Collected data
******************************

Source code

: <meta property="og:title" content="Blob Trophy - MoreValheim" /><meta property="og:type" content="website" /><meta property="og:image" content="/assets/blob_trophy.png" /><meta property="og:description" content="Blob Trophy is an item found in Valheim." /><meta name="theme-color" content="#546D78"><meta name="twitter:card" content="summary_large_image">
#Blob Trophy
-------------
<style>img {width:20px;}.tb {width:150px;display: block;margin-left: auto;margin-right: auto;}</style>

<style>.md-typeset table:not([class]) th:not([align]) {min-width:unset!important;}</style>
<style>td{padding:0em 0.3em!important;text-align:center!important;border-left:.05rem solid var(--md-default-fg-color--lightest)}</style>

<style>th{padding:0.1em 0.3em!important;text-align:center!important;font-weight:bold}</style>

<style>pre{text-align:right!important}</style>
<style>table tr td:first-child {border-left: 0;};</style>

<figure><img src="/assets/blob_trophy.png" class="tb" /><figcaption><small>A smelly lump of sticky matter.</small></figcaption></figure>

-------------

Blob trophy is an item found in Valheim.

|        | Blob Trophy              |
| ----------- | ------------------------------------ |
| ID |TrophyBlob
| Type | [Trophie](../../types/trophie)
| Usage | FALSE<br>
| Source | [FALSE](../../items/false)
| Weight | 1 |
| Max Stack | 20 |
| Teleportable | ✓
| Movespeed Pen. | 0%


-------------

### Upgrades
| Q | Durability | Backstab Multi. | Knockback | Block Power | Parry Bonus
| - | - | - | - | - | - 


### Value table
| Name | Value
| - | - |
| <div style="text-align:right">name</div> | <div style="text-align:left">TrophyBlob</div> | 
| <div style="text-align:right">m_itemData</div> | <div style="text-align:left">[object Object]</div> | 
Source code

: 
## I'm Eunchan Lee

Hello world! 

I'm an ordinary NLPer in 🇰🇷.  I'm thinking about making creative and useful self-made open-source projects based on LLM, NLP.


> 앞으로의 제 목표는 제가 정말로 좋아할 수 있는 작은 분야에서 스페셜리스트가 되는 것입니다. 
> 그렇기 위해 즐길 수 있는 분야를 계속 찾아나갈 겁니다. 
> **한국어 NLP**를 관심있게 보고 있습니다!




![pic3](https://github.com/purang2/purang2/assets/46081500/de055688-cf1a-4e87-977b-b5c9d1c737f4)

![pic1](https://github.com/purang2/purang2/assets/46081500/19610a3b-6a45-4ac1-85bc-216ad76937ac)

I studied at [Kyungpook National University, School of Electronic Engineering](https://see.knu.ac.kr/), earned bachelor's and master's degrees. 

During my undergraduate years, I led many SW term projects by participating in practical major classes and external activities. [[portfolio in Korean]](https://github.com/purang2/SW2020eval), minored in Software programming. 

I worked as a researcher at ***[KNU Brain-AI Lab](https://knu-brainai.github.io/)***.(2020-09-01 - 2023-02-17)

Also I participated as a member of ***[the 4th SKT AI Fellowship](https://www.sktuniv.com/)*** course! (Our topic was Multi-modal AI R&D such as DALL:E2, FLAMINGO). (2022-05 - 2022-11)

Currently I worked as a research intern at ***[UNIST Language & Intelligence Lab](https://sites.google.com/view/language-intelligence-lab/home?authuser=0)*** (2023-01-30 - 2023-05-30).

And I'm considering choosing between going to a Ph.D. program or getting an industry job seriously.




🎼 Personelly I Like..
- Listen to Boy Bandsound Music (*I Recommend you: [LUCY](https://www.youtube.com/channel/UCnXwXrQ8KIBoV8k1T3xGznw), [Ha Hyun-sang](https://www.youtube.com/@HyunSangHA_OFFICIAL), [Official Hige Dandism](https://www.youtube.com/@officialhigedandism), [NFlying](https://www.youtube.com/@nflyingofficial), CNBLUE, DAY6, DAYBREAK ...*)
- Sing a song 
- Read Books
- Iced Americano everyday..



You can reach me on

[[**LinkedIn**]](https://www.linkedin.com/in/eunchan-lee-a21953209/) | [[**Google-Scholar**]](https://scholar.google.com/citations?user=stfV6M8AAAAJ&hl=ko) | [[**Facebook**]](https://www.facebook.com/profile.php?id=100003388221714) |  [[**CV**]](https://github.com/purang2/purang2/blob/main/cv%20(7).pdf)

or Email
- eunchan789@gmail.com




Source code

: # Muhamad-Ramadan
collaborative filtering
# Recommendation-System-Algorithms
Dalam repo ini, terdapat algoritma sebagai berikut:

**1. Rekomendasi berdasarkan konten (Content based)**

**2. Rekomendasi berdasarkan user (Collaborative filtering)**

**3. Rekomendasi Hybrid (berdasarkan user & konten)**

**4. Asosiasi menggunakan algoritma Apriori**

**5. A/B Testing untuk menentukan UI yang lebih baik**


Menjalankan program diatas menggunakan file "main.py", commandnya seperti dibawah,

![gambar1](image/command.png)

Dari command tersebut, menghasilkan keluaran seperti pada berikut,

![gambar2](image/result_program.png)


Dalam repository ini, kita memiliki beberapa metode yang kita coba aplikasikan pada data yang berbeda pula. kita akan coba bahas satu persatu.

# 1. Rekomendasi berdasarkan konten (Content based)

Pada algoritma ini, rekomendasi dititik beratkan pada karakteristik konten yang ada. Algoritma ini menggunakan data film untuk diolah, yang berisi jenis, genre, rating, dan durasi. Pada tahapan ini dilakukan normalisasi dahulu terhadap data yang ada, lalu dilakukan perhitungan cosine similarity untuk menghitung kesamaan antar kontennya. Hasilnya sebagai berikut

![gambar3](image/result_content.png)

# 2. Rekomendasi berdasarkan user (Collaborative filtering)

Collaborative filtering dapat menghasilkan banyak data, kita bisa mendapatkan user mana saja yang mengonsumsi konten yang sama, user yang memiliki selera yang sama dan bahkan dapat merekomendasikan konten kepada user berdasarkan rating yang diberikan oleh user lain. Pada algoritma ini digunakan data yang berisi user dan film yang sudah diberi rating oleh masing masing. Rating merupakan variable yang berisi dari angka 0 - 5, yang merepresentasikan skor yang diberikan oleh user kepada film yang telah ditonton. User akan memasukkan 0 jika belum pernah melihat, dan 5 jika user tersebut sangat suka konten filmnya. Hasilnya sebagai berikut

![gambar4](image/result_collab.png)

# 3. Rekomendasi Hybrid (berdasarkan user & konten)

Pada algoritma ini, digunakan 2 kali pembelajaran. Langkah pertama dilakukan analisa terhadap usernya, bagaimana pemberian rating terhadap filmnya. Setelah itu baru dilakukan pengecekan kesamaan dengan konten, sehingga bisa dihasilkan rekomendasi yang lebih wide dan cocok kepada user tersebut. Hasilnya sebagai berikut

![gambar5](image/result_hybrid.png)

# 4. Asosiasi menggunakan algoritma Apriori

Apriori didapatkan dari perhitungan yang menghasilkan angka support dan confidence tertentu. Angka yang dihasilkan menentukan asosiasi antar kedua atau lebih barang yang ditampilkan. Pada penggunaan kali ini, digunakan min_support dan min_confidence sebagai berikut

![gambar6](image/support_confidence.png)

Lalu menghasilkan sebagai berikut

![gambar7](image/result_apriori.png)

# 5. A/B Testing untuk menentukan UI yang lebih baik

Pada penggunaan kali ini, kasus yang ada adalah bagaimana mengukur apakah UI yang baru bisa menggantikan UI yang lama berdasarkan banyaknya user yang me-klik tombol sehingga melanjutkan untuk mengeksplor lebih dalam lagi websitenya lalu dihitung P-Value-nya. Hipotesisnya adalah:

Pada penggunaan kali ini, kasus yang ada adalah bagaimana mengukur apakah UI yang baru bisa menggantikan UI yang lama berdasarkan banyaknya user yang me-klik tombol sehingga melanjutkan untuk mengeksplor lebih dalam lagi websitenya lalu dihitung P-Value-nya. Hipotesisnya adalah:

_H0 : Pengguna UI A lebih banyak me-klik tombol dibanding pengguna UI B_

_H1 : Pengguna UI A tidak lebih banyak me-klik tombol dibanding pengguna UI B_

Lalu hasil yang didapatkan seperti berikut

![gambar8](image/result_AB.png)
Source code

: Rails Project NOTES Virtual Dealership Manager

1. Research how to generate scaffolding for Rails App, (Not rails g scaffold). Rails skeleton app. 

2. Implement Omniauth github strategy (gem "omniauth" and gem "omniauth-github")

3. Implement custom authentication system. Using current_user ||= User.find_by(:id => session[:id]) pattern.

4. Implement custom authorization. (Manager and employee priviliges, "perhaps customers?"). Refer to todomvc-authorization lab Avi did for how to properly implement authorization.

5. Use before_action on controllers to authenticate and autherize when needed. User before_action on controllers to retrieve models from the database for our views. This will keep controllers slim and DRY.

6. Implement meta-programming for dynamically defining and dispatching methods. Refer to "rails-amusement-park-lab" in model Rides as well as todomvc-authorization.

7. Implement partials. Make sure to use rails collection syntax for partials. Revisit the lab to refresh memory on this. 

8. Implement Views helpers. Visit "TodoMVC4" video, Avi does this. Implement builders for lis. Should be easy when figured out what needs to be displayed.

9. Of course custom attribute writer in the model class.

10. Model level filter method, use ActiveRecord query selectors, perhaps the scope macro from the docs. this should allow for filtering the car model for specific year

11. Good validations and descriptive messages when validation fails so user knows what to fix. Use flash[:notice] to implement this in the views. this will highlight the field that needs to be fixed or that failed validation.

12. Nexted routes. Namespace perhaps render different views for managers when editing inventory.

******************************

**TASK BRIEF**
Your answer should be a single number: the count of lines in the entries that hold the string "didapatkan".

**ANSWER FOR THE TASK**
2